WHAT YOU WILL DO: The answer must consist of every line below containing "informations".

GIVEN RECORDS below:

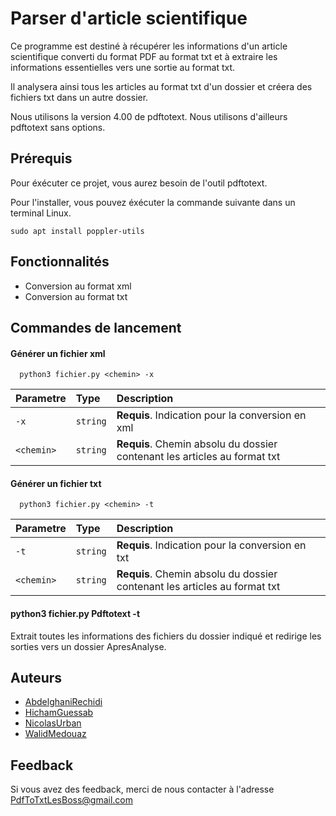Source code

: 
# Parser d'article scientifique

Ce programme est destiné à récupérer les informations d'un article scientifique converti du format PDF au format txt et à extraire les informations essentielles vers une sortie au format txt.

Il analysera ainsi tous les articles au format txt d'un dossier et créera des fichiers txt dans un autre dossier.

Nous utilisons la version 4.00 de pdftotext. 
Nous utilisons d'ailleurs pdftotext sans options.
## Prérequis

Pour éxécuter ce projet, vous aurez besoin de l'outil pdftotext.

Pour l'installer, vous pouvez éxécuter la commande suivante dans un terminal Linux.

`sudo apt install poppler-utils`


## Fonctionnalités

- Conversion au format xml
- Conversion au format txt


## Commandes de lancement

#### Générer un fichier xml

```http
  python3 fichier.py <chemin> -x 
```

| Parametre | Type     | Description                |
| :-------- | :------- | :------------------------- |
| `-x` | `string` | **Requis**. Indication pour la conversion en xml |
| `<chemin>` | `string` | **Requis**. Chemin absolu du dossier contenant les articles au format txt |


#### Générer un fichier txt

```http
  python3 fichier.py <chemin> -t 
```

| Parametre | Type     | Description                |
| :-------- | :------- | :------------------------- |
| `-t` | `string` | **Requis**. Indication pour la conversion en txt |
| `<chemin>` | `string` | **Requis**. Chemin absolu du dossier contenant les articles au format txt |

#### python3 fichier.py Pdftotext -t 

Extrait toutes les informations des fichiers du dossier indiqué et redirige les sorties vers un dossier ApresAnalyse.


## Auteurs

- [AbdelghaniRechidi](https://gitlab.com/uapv2002373)
- [HichamGuessab](https://gitlab.com/HichamGsb)
- [NicolasUrban](https://gitlab.com/nclsurban)
- [WalidMedouaz](https://gitlab.com/WalidME)




## Feedback

Si vous avez des feedback, merci de nous contacter à l'adresse PdfToTxtLesBoss@gmail.com

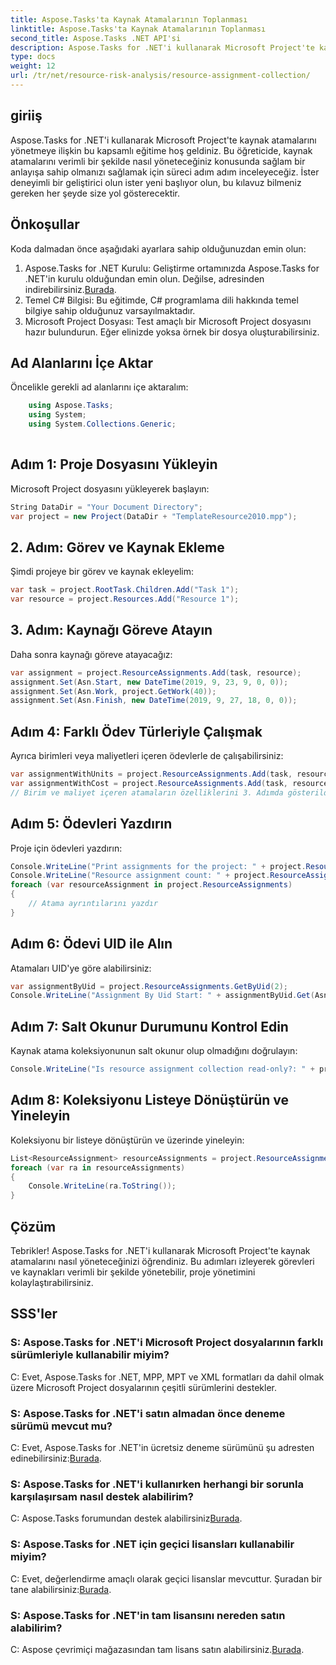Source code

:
 ```yaml
---
title: Aspose.Tasks'ta Kaynak Atamalarının Toplanması
linktitle: Aspose.Tasks'ta Kaynak Atamalarının Toplanması
second_title: Aspose.Tasks .NET API'si
description: Aspose.Tasks for .NET'i kullanarak Microsoft Project'te kaynak atamalarını nasıl yöneteceğinizi öğrenin. Kod örnekleriyle adım adım eğitim.
type: docs
weight: 12
url: /tr/net/resource-risk-analysis/resource-assignment-collection/
---
```

## giriiş
Aspose.Tasks for .NET'i kullanarak Microsoft Project'te kaynak atamalarını yönetmeye ilişkin bu kapsamlı eğitime hoş geldiniz. Bu öğreticide, kaynak atamalarını verimli bir şekilde nasıl yöneteceğiniz konusunda sağlam bir anlayışa sahip olmanızı sağlamak için süreci adım adım inceleyeceğiz. İster deneyimli bir geliştirici olun ister yeni başlıyor olun, bu kılavuz bilmeniz gereken her şeyde size yol gösterecektir.
## Önkoşullar
Koda dalmadan önce aşağıdaki ayarlara sahip olduğunuzdan emin olun:
1.  Aspose.Tasks for .NET Kurulu: Geliştirme ortamınızda Aspose.Tasks for .NET'in kurulu olduğundan emin olun. Değilse, adresinden indirebilirsiniz.[Burada](https://releases.aspose.com/tasks/net/).
2. Temel C# Bilgisi: Bu eğitimde, C# programlama dili hakkında temel bilgiye sahip olduğunuz varsayılmaktadır.
3. Microsoft Project Dosyası: Test amaçlı bir Microsoft Project dosyasını hazır bulundurun. Eğer elinizde yoksa örnek bir dosya oluşturabilirsiniz.

## Ad Alanlarını İçe Aktar
Öncelikle gerekli ad alanlarını içe aktaralım:
```csharp
    using Aspose.Tasks;
    using System;
    using System.Collections.Generic;
    
```
## Adım 1: Proje Dosyasını Yükleyin
Microsoft Project dosyasını yükleyerek başlayın:
```csharp
String DataDir = "Your Document Directory";
var project = new Project(DataDir + "TemplateResource2010.mpp");
```
## 2. Adım: Görev ve Kaynak Ekleme
Şimdi projeye bir görev ve kaynak ekleyelim:
```csharp
var task = project.RootTask.Children.Add("Task 1");
var resource = project.Resources.Add("Resource 1");
```
## 3. Adım: Kaynağı Göreve Atayın
Daha sonra kaynağı göreve atayacağız:
```csharp
var assignment = project.ResourceAssignments.Add(task, resource);
assignment.Set(Asn.Start, new DateTime(2019, 9, 23, 9, 0, 0));
assignment.Set(Asn.Work, project.GetWork(40));
assignment.Set(Asn.Finish, new DateTime(2019, 9, 27, 18, 0, 0));
```
## Adım 4: Farklı Ödev Türleriyle Çalışmak
Ayrıca birimleri veya maliyetleri içeren ödevlerle de çalışabilirsiniz:
```csharp
var assignmentWithUnits = project.ResourceAssignments.Add(task, resource, 1d);
var assignmentWithCost = project.ResourceAssignments.Add(task, resource);
// Birim ve maliyet içeren atamaların özelliklerini 3. Adımda gösterildiği gibi ayarlayın
```
## Adım 5: Ödevleri Yazdırın
Proje için ödevleri yazdırın:
```csharp
Console.WriteLine("Print assignments for the project: " + project.ResourceAssignments.ParentProject.Get(Prj.Name));
Console.WriteLine("Resource assignment count: " + project.ResourceAssignments.Count);
foreach (var resourceAssignment in project.ResourceAssignments)
{
    // Atama ayrıntılarını yazdır
}
```
## Adım 6: Ödevi UID ile Alın
Atamaları UID'ye göre alabilirsiniz:
```csharp
var assignmentByUid = project.ResourceAssignments.GetByUid(2);
Console.WriteLine("Assignment By Uid Start: " + assignmentByUid.Get(Asn.Start));
```
## Adım 7: Salt Okunur Durumunu Kontrol Edin
Kaynak atama koleksiyonunun salt okunur olup olmadığını doğrulayın:
```csharp
Console.WriteLine("Is resource assignment collection read-only?: " + project.ResourceAssignments.IsReadOnly);
```
## Adım 8: Koleksiyonu Listeye Dönüştürün ve Yineleyin
Koleksiyonu bir listeye dönüştürün ve üzerinde yineleyin:
```csharp
List<ResourceAssignment> resourceAssignments = project.ResourceAssignments.ToList();
foreach (var ra in resourceAssignments)
{
    Console.WriteLine(ra.ToString());
}
```

## Çözüm
Tebrikler! Aspose.Tasks for .NET'i kullanarak Microsoft Project'te kaynak atamalarını nasıl yöneteceğinizi öğrendiniz. Bu adımları izleyerek görevleri ve kaynakları verimli bir şekilde yönetebilir, proje yönetimini kolaylaştırabilirsiniz.
## SSS'ler
### S: Aspose.Tasks for .NET'i Microsoft Project dosyalarının farklı sürümleriyle kullanabilir miyim?
C: Evet, Aspose.Tasks for .NET, MPP, MPT ve XML formatları da dahil olmak üzere Microsoft Project dosyalarının çeşitli sürümlerini destekler.
### S: Aspose.Tasks for .NET'i satın almadan önce deneme sürümü mevcut mu?
 C: Evet, Aspose.Tasks for .NET'in ücretsiz deneme sürümünü şu adresten edinebilirsiniz:[Burada](https://releases.aspose.com/).
### S: Aspose.Tasks for .NET'i kullanırken herhangi bir sorunla karşılaşırsam nasıl destek alabilirim?
 C: Aspose.Tasks forumundan destek alabilirsiniz[Burada](https://forum.aspose.com/c/tasks/15).
### S: Aspose.Tasks for .NET için geçici lisansları kullanabilir miyim?
 C: Evet, değerlendirme amaçlı olarak geçici lisanslar mevcuttur. Şuradan bir tane alabilirsiniz:[Burada](https://purchase.aspose.com/temporary-license/).
### S: Aspose.Tasks for .NET'in tam lisansını nereden satın alabilirim?
 C: Aspose çevrimiçi mağazasından tam lisans satın alabilirsiniz.[Burada](https://purchase.aspose.com/buy).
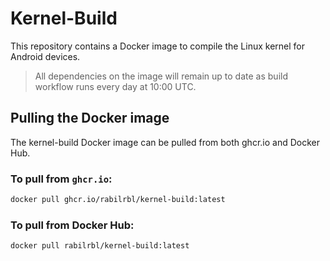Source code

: # Kernel-Build

This repository contains a Docker image to compile the Linux kernel for Android devices.

> All dependencies on the image will remain up to date as build workflow runs every day at 10:00 UTC.

## Pulling the Docker image

The kernel-build Docker image can be pulled from both ghcr.io and Docker Hub.

### To pull from `ghcr.io`:

```sh
docker pull ghcr.io/rabilrbl/kernel-build:latest
```

### To pull from Docker Hub:

```sh
docker pull rabilrbl/kernel-build:latest
```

End of GIVEN RECORDS.

EXPECTED ANSWER:
Ce programme est destiné à récupérer les informations d'un article scientifique converti du format PDF au format txt et à extraire les informations essentielles vers une sortie au format txt.
Extrait toutes les informations des fichiers du dossier indiqué et redirige les sorties vers un dossier ApresAnalyse.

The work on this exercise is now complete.